Dr. Iqbal Lambat: I think that for the entire tobacco industry the key challenge for all participants is how to deal with a declining market:
• For cigarette manufacturers, this means rationalizing supply footprints and downsizing considerably as BAT and JTI have announced recently with the combined job reductions of over 6,000 headcounts.
• For tobacco farmers and processors – dealing with declining offtake and avoiding winding up with uncommitted inventory.
• For OEM manufacturers, dealing with almost no new sales or orders booked as multinational manufacturers avoid the “replace philosophy” with “renovate and upgrade,” thereby saving critical cash flow.

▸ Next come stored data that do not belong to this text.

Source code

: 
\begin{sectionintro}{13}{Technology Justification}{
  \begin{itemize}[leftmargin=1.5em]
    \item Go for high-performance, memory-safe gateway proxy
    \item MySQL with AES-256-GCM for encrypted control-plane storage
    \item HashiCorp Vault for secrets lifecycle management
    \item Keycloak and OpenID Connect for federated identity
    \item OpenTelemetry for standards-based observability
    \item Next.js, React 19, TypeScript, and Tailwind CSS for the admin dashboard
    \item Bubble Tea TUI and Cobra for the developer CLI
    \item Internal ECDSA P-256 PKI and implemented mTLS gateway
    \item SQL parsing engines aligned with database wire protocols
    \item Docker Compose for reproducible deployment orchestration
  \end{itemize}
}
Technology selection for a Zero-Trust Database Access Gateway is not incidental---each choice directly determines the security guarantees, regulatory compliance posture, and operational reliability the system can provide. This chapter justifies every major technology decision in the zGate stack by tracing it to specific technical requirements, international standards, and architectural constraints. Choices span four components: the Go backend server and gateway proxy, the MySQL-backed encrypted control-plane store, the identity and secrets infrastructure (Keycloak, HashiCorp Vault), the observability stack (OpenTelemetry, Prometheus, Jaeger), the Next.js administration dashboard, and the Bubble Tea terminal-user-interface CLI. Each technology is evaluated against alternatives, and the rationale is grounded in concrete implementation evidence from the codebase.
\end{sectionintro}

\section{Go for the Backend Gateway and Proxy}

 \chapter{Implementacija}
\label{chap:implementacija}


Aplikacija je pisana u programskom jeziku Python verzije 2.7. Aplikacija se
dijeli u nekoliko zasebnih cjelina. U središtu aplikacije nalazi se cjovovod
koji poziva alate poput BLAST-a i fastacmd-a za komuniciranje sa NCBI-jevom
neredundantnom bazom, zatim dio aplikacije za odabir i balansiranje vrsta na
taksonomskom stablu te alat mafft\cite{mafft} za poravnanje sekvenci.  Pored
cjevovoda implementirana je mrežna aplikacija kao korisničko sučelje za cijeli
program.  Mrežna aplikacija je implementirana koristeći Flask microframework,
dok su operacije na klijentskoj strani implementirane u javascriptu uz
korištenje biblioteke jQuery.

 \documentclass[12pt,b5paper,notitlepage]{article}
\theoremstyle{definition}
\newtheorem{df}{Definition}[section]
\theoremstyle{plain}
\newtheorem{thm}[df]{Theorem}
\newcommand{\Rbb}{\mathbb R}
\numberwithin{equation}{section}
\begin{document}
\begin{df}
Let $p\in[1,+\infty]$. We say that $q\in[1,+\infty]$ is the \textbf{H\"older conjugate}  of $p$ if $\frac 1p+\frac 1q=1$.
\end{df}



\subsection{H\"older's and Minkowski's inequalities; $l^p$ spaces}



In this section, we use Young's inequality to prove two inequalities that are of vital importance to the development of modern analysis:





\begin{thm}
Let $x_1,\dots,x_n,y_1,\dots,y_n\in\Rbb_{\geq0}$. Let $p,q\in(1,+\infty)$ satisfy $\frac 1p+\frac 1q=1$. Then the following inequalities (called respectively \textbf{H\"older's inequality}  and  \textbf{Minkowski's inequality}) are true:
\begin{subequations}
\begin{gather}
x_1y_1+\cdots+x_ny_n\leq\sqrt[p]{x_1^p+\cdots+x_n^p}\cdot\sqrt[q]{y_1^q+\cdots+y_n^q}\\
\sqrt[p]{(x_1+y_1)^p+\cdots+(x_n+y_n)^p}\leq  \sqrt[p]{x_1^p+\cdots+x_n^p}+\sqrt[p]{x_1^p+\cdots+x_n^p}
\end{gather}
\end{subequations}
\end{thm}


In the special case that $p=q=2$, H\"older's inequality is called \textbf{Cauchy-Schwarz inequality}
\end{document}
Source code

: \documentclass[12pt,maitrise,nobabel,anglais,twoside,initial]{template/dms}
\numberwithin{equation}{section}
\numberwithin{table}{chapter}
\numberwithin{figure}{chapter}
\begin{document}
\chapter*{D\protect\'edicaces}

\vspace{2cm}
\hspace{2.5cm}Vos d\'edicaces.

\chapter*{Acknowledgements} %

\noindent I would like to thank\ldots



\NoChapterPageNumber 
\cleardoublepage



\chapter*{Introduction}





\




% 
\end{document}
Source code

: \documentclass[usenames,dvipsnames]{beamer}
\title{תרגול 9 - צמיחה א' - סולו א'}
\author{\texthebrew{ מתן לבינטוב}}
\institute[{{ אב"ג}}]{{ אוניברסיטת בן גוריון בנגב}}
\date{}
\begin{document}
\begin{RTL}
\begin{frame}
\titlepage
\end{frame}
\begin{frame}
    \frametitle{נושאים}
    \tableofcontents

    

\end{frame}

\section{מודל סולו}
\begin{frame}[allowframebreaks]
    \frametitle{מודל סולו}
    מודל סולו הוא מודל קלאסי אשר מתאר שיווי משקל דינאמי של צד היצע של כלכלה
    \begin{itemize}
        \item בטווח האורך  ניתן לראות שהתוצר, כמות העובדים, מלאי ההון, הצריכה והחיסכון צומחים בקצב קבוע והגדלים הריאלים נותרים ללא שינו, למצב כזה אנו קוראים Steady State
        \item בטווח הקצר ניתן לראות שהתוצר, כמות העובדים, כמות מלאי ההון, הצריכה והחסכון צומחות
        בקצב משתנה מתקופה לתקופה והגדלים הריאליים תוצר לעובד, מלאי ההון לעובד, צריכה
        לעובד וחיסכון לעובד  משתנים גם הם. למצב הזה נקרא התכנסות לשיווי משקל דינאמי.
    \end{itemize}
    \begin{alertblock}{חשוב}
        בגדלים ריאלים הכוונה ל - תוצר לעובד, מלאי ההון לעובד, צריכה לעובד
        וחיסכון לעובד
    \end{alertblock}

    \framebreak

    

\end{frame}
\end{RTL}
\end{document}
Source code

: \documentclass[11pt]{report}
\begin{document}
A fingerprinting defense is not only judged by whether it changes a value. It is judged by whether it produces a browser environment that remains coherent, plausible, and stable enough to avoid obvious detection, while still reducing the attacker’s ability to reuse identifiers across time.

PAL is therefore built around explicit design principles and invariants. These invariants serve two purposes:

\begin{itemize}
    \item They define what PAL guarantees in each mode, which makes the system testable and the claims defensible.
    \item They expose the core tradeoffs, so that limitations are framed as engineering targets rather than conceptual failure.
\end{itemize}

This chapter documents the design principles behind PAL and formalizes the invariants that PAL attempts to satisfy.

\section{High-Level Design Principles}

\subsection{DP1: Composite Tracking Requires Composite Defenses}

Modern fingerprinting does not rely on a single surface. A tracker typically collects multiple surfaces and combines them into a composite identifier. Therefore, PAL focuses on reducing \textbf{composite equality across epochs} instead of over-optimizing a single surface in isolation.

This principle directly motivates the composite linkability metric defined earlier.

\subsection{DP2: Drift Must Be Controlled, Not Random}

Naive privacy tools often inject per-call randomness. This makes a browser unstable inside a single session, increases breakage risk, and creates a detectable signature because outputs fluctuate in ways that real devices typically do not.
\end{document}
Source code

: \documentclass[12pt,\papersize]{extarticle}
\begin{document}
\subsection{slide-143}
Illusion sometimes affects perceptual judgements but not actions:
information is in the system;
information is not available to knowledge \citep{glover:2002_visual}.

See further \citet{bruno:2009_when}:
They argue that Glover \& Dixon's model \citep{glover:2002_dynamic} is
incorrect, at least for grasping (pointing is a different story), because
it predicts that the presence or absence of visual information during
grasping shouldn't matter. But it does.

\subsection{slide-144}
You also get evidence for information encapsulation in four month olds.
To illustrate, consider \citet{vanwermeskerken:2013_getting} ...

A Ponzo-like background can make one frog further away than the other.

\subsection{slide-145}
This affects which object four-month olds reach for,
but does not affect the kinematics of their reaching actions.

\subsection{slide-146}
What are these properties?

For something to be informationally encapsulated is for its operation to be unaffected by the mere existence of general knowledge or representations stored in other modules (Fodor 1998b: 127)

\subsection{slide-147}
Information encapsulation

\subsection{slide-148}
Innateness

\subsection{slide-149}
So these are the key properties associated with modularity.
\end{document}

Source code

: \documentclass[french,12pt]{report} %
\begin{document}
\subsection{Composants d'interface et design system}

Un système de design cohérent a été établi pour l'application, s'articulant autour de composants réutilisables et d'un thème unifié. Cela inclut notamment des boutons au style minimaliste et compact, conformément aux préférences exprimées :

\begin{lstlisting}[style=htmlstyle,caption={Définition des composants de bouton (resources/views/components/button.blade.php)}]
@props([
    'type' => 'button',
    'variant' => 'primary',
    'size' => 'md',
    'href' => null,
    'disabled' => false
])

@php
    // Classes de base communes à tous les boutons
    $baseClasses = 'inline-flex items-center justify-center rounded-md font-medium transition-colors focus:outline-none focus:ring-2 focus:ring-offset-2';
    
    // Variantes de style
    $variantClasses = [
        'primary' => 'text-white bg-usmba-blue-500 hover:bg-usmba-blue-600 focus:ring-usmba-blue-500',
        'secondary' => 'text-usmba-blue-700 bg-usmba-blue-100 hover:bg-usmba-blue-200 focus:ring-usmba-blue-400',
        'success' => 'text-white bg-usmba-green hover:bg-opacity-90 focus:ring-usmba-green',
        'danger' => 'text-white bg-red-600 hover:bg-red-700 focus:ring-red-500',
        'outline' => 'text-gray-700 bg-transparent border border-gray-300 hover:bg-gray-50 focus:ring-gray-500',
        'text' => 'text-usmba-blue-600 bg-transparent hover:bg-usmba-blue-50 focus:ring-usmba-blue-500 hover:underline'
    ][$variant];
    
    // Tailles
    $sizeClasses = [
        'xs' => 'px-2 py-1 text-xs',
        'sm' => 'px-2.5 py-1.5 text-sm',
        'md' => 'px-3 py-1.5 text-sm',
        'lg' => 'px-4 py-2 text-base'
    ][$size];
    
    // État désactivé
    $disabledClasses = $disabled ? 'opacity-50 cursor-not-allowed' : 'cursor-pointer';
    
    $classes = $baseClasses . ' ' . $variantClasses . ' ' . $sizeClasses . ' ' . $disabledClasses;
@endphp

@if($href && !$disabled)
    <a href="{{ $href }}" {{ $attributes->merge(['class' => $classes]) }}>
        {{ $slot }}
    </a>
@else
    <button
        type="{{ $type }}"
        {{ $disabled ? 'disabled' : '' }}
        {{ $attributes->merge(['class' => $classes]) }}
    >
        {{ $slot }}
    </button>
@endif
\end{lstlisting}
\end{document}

• And all the peripheral related industries like spare parts suppliers, non-tobacco material suppliers, etc., will suffer the same fate.
The tobacco industry has always been described as “A cloud with a silver lining”, the silver lining implying the highly profitable nature of the Industry. The top four MNCs plus China generate around US$35 billion in annual profits. The cloud representing the overly excessive regulation of the industry in general and more specifically on advertising, health warnings and packaging, declining smoker rights, and constantly increasing excise taxes. Has the cloud now reached the tipping point to offset the benefits of the silver lining?
Tobacco Asia: Sustainability is a key focus for businesses now, including those in the tobacco industry. What would be some ways in which tobacco companies could adapt their business models to support and promote sustainability?
Dr. Iqbal Lambat: Sustainability can best be implemented at the level of the farmers. Many companies pay lip service but very few actually engage.
Tobacco Asia: When Star Tobacco International was first established in 2008, it largely focused on supplying tobacco to small and medium-sized companies. After 10 successful years, the company rebranded as Star Agritech International and is now an established, respected agricultural supplier of not only tobacco, but also coffee beans, soybeans, olive oil, sugar, and wines. Where do you see Star Agritech 10 years from now?
Dr. Iqbal Lambat: Now in our 11th year, Star Agritech is well established on all five continents with a client base of 130 accounts and operations in 40 countries. The group has been promoting derivatives and now owns two reconstituted factories with a third under evaluation. It is also heavily promoting CRES and DIET through third party plants. Over the next 10 years, the group will migrate towards a strategy where:
a. Star Agritech will become a leading provider of derivatives with its own CRES plants (currently under finalization) to be located in Brazil, South Africa, and Indonesia. Expanded shredded stems (ESS) and microwave puffed stems (MPS) production will also be added to these plants. CRES offers 40% expansion, ESS 60% expansion, and MPS 100% expansion. In addition, additional reconstituted plants will be added to our supply footprint as well as DIET if that technology becomes more affordable. At least 30% of group income must be derived from the derivatives division and this division should be the number one player in the world in terms of tobacco derivatives supply.
b. Group income from leaf will decline as a percentage but Star Agritech will continue its focus on supplying small and medium-sized manufacturers with leaf, blending expertise, and other assistance that they can benefit from. The recently initiated supply of cigar leaf types currently from Cameroon, Indonesia, and India will be further broadened to allow Star Agritech to become a strong number three player in the world in terms of cigar leaf supply. At least 50% of group income will be derived from this division.
c. The agro commodity (non-tobacco business) will progressively be built, mostly in the leaf countries we currently deal with to provide at least 20% of group income.
d. The group will build on its people power by hiring the best talent sourced from the countries that we operate in and celebrating our cultural differences to make “diversity our key enabler”.
Star Agritech will become a large agro commodity company progressively replacing its trader status to that on manufacturer or grower. This transformation will be a full 100% from where we are positioned today.